Analisando os Quadro 79 e 82 do ANEXO 7, referentes ao caso de estudo 1 e 2, respectivamente, pode constatar-se que a SOL1 nunca cumpre as condições regulamentares apresentadas no Quadro 70. Tal acontece devido essencialmente ao não cumprimento de Ntc/Nt, o que se deve à pouca eficiência dos sistemas de climatização e AQS desta solução.
No caso de estudo 1 as variantes que cumprem as condições regulamentares apresentam sistemas mais eficientes e envolventes com características térmicas mínimas. Verifica-se que apenas as variantes com coeficiente de transmissão térmica inferiores a 0,54 W/(m2oC) (ETICS com EPS 60)
nas paredes exteriores cumprem a regulamentação. Já na cobertura esse valor máximo é de 0,5/0,46
W/(m2oC) (PIR40) requerendo neste caso que a restante envolvente seja bastante exigente também,
ou seja com coeficientes de transmissão térmica baixos. No pavimento térreo a resistência térmica mínima é de 1,5 m2.°C/W (correspondente a uma variante com XPS 50 no pavimento).

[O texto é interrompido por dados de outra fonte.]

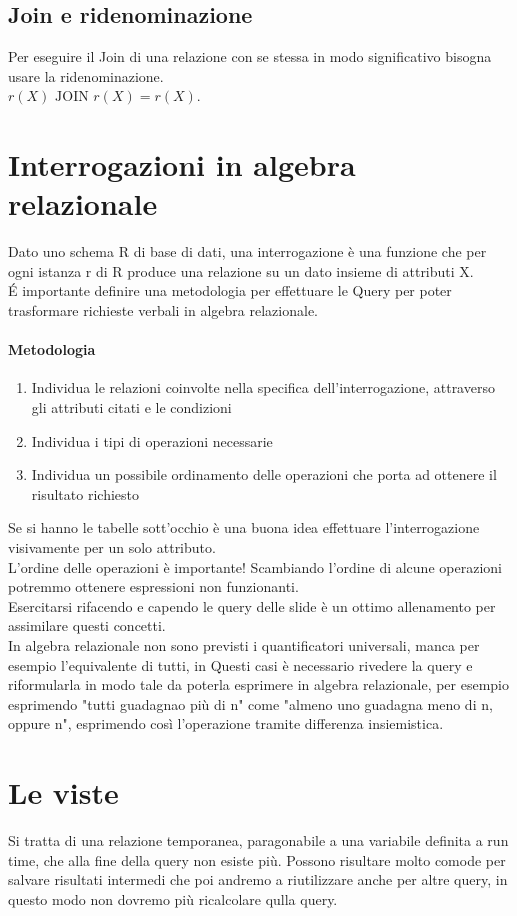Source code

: \subsection*{Join e ridenominazione}
Per eseguire il Join di una relazione con se stessa in modo significativo bisogna usare la
ridenominazione.\\ $r(X) \,\, \text{JOIN} \,\,r(X) = r(X)$.\\

\section{Interrogazioni in algebra relazionale}
Dato uno schema R di base di dati, una interrogazione è una funzione che per ogni istanza r di R
produce una relazione su un dato insieme di attributi X.\\
\'E importante definire una metodologia per effettuare le Query per poter trasformare richieste verbali 
in algebra relazionale.
\paragraph*{Metodologia}
\begin{enumerate}
    \item Individua le relazioni coinvolte nella specifica dell'interrogazione, attraverso gli attributi citati e le
    condizioni
    \item Individua i tipi di operazioni necessarie
    \item Individua un possibile ordinamento delle operazioni che porta ad ottenere il risultato
    richiesto
\end{enumerate}
Se si hanno le tabelle sott'occhio è una buona idea effettuare l'interrogazione visivamente
per un solo attributo.\\
L'ordine delle operazioni è importante! Scambiando l'ordine di alcune operazioni potremmo ottenere
espressioni non funzionanti.\\
Esercitarsi rifacendo e capendo le query delle slide è un ottimo allenamento per assimilare
questi concetti.\\
In algebra relazionale non sono previsti i quantificatori universali, manca per esempio l'equivalente di tutti, in Questi
casi è necessario rivedere la query e riformularla in modo tale da poterla esprimere in algebra relazionale, per esempio
esprimendo "tutti guadagnao più di n" come "almeno uno guadagna meno di n, oppure n", esprimendo
così l'operazione tramite differenza insiemistica.
\section{Le viste}
Si tratta di una relazione temporanea, paragonabile a una variabile definita a run time, che alla fine della
query non esiste più. Possono risultare molto comode per salvare risultati intermedi che poi andremo
a riutilizzare anche per altre query, in questo modo non dovremo più ricalcolare qulla query.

À exceção da SOL1 todas as variantes ótimas (de cada uma das soluções estudadas) cumprem as condições regulamentares.
No caso de estudo 2 apenas as variantes pertencentes à SOL1 não cumprem as condições regulamentares e como já explicado esta solução não é interessante do ponto de vista custo/ benefício.
Convém no entanto referir que na análise de custo/benefício a verificação das relações do quadro acima não é relevante, já que o objetivo é a identificação da variante ótima cruzando não apenas as necessidades energéticas do edifício reabilitado, mas também os custos globais associados a essa
reabilitação ao longo de um período temporal definido. No entanto, parece lógico que a regulamentação de cada EM seja cumprida nessa análise.
Ao analisar os dois casos de estudo é possível verificar que as medidas de reabilitação que levam a variantes ótimas dependem não só dos equipamentos (tipo, eficiência e fonte de energia), mas também das opções consideradas na envolvente opaca e transparente. Conclui-se que uma intervenção deve sempre considerar as três vertentes da reabilitação energética (envolventes opaca e transparente e respectivos coeficientes de transmissão térmica, sistemas e equipamentos de climatização e AQS e equipamentos de produção de energia renovável), pois estas estão interligadas e os custos globais associados a cada variante, depende das três de forma não linear.